The point has regrettably long since been missed that the real function of money was to make bartering or the exchange of goods or labour much easier.

For instance, when there was no money: if a fisherman had fish spare but wanted his horses saddle repaired, he might have to exchange  the fish for bread with the baker, the bread with the butcher for meat, and then the meat with the saddler for the time and materials from the Saddler – who might have gone through a similarly convoluted route to secure whatever he needed to live, but also to work.

Like the goods used in this example, labour, skills and the experience that each of us has are also a commodity which have value for others.

It is only because our experience tells us that it’s the money that we receive for providing our labour, skills and experience to others that holds the real value, that we have accepted the way that prices escalate at rates that others decide.

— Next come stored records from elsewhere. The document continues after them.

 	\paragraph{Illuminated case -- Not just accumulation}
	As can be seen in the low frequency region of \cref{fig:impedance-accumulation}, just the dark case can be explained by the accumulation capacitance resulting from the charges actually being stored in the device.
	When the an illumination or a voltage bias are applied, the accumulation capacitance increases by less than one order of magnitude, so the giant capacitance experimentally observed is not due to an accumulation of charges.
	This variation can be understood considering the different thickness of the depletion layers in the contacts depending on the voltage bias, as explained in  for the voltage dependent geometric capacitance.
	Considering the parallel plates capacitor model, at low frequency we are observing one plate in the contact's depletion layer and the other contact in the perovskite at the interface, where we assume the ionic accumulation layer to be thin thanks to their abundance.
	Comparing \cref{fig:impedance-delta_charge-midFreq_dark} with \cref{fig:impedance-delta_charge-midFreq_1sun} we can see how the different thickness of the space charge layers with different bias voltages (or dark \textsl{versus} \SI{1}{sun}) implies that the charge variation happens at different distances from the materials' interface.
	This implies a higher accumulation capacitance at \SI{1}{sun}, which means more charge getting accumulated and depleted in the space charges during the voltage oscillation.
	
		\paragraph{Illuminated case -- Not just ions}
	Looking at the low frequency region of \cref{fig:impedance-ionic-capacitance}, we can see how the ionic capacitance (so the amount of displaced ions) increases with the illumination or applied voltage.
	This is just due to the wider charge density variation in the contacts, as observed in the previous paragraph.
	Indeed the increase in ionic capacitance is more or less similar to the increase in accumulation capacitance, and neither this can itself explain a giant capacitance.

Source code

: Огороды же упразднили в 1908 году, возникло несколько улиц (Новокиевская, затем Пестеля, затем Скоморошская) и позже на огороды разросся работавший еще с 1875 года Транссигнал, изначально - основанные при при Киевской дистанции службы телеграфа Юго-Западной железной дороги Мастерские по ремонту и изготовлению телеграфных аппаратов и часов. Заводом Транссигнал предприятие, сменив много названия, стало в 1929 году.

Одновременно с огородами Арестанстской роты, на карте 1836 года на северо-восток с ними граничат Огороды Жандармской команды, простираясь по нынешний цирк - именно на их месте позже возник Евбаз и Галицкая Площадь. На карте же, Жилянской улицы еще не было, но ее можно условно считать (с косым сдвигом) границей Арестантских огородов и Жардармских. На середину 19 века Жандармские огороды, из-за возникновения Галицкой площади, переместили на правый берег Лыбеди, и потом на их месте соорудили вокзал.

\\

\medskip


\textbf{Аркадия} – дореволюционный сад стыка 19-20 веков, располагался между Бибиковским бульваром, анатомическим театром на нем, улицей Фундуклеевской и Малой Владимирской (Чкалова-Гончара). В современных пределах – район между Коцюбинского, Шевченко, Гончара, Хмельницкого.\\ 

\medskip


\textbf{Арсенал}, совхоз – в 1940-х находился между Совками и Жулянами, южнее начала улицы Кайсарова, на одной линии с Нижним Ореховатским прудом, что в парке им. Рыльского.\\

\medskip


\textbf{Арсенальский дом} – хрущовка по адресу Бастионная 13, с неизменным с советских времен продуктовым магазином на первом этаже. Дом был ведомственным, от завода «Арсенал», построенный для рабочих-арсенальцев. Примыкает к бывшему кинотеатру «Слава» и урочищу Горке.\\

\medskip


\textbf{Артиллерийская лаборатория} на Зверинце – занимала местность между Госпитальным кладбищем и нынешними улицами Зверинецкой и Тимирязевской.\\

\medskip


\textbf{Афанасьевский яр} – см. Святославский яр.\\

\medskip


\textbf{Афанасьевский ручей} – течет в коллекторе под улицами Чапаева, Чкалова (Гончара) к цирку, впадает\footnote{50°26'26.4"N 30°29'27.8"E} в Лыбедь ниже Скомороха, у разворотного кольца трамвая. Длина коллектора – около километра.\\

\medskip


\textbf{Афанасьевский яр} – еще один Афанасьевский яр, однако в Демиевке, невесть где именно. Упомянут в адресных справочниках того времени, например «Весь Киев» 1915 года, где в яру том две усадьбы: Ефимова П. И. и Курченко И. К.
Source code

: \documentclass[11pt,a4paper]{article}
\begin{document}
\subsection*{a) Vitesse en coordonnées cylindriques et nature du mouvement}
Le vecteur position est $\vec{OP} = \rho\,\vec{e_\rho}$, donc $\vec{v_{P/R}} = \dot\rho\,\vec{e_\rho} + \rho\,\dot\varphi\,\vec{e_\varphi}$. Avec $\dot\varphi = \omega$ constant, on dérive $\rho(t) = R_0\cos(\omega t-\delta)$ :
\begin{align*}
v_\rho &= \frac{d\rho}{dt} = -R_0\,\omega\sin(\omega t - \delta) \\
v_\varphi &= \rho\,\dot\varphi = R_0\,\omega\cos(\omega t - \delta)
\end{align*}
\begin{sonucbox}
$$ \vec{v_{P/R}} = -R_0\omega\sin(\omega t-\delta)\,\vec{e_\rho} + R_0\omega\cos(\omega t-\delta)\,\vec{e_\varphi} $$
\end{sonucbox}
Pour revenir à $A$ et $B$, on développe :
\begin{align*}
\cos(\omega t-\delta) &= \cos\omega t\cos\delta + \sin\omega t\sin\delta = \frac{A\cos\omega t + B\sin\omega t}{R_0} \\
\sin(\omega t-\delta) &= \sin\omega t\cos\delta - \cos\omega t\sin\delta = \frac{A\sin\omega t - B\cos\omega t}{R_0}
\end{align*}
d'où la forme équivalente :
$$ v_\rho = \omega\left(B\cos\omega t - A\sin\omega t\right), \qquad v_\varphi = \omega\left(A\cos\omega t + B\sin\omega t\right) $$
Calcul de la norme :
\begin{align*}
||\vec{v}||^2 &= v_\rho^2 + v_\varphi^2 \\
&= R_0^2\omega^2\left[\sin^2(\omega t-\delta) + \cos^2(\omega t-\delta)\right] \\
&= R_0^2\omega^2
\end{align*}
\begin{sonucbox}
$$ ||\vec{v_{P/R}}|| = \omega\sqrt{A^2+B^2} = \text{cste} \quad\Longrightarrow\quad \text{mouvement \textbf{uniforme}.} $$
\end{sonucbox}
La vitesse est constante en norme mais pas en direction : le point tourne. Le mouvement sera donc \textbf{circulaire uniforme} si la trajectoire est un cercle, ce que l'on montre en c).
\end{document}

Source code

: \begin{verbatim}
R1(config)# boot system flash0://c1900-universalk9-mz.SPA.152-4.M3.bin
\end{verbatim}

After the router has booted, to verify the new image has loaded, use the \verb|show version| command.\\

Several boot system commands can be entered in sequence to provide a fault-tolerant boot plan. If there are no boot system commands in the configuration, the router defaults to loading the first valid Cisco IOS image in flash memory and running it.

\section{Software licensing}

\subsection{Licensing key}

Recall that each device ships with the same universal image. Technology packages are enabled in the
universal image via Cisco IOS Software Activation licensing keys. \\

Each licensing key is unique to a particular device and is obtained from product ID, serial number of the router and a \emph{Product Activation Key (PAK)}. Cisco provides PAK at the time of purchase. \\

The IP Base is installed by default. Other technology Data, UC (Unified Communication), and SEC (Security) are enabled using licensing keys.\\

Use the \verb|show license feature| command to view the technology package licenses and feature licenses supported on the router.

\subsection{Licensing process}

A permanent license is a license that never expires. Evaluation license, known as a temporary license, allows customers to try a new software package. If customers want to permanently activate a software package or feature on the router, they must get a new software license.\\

In a period of massive change, when everything that we know or take for granted has stopped, and the great correction is underway, one of the key areas of change will be our relationship with money and the way we pay for the things that we need – and if we are able, that we want.

The refocusing on local production and localism in its truest sense that we will have to embrace will enable a much healthier relationship with money to exist. One where money will be seen again as the unit of exchange that it is, rather than the must-have or endgame in everything that it has sadly become.